As time went on, developer Westwood Software disappeared, and the series fell from the limelight not long after.
In the meantime, Skwarkowski -- who had lost both his mother and father and became homeless for a few years -- managed to get back on his feet and start up his own local computer shop, The Tech Monkey.
"Once I hit rock bottom, it was only up from there," Skwarkowski said. "I am thankful I screwed up early in life. It is a bit easier to pick yourself back up."
Then, in 2018, he heard that Electronic Arts was remaking the first two Command & Conquer games. Skwarkowski decided to put his PC-building skills to use and build two high-powered rigs themed around the games.
It was a simple idea, and one that played to his strengths. But he kind of went overboard.

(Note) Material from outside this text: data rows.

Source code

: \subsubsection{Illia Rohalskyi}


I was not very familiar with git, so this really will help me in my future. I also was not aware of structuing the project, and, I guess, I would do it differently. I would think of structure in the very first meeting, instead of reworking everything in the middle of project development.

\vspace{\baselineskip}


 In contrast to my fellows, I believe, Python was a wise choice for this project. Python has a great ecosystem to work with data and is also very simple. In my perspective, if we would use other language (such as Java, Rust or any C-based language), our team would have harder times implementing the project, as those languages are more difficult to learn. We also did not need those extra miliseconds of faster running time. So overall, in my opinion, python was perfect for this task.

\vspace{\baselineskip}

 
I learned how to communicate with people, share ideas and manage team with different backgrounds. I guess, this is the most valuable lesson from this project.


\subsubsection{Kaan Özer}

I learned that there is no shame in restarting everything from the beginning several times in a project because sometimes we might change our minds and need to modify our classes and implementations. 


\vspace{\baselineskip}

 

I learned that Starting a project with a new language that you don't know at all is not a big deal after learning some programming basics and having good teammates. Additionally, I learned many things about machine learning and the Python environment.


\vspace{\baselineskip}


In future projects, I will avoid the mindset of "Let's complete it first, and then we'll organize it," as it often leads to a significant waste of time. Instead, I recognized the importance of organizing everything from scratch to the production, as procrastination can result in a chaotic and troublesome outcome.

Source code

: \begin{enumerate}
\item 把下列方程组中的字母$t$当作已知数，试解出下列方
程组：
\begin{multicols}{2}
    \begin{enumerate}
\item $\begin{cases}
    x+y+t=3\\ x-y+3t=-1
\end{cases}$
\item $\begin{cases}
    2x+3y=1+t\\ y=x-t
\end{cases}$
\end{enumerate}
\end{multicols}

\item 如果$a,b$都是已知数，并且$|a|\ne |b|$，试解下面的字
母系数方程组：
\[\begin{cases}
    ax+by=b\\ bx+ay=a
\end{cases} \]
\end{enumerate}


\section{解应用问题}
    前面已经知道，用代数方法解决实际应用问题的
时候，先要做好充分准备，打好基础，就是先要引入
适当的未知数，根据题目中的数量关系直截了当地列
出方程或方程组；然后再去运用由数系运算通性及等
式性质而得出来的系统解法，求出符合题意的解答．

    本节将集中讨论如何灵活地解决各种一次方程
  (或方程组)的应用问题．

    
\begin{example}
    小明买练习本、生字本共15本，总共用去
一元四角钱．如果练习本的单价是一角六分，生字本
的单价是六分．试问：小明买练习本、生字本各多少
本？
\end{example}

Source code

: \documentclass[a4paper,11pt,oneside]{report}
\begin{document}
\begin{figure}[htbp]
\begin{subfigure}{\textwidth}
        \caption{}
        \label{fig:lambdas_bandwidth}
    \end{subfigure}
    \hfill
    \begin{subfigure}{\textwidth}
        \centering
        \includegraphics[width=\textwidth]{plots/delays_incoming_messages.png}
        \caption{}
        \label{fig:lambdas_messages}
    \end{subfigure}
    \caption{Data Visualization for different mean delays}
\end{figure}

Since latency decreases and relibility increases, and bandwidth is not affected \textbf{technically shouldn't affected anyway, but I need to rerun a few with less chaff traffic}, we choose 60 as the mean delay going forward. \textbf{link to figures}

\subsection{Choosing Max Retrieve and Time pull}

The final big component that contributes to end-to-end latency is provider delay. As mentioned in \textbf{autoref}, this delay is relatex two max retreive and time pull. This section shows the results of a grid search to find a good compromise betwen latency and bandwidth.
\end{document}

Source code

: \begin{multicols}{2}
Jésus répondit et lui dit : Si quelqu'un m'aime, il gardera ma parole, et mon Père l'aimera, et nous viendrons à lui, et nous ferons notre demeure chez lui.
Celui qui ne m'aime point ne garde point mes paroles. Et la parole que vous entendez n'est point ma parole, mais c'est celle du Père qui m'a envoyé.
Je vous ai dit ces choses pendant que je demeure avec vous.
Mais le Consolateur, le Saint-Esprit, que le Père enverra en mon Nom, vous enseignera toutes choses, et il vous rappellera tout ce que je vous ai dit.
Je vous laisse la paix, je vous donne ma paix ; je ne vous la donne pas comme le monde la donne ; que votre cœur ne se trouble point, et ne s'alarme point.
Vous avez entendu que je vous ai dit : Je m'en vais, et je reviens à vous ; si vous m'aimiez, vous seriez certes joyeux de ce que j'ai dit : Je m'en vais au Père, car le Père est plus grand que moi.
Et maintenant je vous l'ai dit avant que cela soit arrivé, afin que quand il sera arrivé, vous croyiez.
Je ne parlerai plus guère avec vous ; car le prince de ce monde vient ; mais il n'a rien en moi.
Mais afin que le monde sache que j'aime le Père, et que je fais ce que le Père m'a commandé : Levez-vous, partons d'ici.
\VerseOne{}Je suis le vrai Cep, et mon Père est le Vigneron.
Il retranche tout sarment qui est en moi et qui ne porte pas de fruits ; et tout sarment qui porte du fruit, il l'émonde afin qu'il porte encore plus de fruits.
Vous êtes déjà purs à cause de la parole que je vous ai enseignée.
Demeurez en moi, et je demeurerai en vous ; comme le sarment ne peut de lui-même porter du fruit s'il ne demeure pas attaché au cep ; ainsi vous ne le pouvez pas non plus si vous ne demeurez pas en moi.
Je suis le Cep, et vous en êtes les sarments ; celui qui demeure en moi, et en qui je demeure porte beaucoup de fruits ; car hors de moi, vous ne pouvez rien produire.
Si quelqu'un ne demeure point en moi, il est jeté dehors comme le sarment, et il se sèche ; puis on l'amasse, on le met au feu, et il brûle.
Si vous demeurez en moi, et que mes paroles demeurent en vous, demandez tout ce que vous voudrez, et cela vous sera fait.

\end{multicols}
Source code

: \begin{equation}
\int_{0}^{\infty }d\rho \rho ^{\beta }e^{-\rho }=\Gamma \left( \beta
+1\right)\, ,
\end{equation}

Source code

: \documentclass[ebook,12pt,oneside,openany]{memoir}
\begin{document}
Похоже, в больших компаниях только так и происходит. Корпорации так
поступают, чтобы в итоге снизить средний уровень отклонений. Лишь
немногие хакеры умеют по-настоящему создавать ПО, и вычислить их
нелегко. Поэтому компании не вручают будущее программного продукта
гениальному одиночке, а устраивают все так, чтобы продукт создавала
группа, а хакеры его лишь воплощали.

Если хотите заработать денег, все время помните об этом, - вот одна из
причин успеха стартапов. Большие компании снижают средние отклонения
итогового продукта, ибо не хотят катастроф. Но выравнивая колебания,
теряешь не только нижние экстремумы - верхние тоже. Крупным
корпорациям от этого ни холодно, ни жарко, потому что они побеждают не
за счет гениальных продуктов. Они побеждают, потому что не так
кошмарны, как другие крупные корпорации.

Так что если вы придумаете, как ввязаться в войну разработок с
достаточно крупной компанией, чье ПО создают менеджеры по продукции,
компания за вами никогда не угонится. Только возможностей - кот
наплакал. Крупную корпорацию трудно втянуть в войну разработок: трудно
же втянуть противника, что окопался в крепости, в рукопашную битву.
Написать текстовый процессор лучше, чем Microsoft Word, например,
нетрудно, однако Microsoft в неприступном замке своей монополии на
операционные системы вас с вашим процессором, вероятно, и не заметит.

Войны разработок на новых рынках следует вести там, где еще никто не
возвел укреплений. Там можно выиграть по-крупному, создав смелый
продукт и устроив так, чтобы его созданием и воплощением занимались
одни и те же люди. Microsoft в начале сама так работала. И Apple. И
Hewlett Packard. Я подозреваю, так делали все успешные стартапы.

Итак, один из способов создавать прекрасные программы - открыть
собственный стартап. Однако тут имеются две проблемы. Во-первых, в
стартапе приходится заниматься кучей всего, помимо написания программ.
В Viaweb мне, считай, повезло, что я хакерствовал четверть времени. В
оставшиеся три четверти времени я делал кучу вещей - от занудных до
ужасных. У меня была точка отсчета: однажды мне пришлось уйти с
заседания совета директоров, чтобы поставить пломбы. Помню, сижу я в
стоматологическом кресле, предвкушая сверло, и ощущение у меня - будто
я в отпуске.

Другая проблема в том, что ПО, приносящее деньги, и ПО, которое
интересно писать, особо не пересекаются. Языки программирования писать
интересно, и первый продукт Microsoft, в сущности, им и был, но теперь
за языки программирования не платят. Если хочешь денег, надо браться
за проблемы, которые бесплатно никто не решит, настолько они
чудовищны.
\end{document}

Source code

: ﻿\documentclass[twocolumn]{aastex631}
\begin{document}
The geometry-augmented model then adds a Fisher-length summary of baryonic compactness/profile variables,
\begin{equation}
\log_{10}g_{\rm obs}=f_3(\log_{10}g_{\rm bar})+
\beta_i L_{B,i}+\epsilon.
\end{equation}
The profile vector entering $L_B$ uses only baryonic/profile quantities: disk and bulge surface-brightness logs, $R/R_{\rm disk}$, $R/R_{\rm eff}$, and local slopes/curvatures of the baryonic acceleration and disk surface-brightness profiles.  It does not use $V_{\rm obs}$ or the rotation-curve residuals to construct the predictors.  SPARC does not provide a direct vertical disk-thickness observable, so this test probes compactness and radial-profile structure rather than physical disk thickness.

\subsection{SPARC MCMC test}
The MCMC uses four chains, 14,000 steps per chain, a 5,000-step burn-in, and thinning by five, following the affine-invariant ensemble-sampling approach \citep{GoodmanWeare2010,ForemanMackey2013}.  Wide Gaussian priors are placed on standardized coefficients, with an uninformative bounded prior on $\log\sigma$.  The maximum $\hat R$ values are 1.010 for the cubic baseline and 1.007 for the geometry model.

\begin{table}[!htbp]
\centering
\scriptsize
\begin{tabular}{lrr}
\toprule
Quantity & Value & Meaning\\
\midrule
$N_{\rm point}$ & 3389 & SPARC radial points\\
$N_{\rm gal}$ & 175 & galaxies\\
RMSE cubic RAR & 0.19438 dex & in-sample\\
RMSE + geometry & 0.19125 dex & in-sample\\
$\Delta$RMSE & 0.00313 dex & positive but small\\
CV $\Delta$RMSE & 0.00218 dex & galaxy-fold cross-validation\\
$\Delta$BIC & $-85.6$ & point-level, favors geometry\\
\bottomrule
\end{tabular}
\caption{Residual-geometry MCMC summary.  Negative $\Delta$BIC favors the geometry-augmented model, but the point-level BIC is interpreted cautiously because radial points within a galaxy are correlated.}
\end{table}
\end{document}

"I had planned a nine-month build time to complete. I factored in roughly $6K-$8K in parts and build-time labor, for both PCs," explained Skwarkowsky. "The estimate, like all things custom, more than doubled in cost and time (You know, because Race Car!)"
But even that, Skwarkowsky decided, wasn't enough. His love for Command & Conquer made him decide to go beyond just making computers for the release of Command & Conquer remastered.
"The end result is this huge Fan Project," said Skwarkowski. "All of the work was done in our small computer shop. I had an idea a few months ago to go all out. We made custom shirts, posters, glasses, stickers, etc."
But it didn't stop at just making themed merchandise.
In Las Vegas, Command & Conquer was more than just a popular game series -- it was also a local treasure. Westwood Studios was based right here in Las Vegas, and it was one of the greats of the gaming industry. The studio held its own against the likes of Blizzard, Maxis, and Bullfrog, and its offices even used to give tours to fans and let them meet the actors who starred in their games' cutscenes.
Many of those actors and developers still live in town. For example, Joseph D. Kucan, who played the villainous Kane -- a dictatorial, self-styled messiah figure -- remained a part of the local theater scene and co-founded A Public Fit Theater Company.
Kucan joined the project. He once again took up his iconic role appeared in a promotional video for the auction.
According to Skwarkowski, many others who were a part of the original series have also been in touch with him, many of whom have autographed his merchandise for the auction.
"I cannot discuss any more at this moment as I will need some confidentiality forms signed by them first," Skwarkowski explained.
The auctions will begin on November 26, with bids starting at $1. When the auction is over, 50 percent of the money raised will go to Toys for Tots and two Las Vegas-based charities -- Connor Millies Dog Rescue and Shade Tree.
"This is just my best attempt to give back to the C&C Fan Community and keep it local to Las Vegas," said Skwarkowski.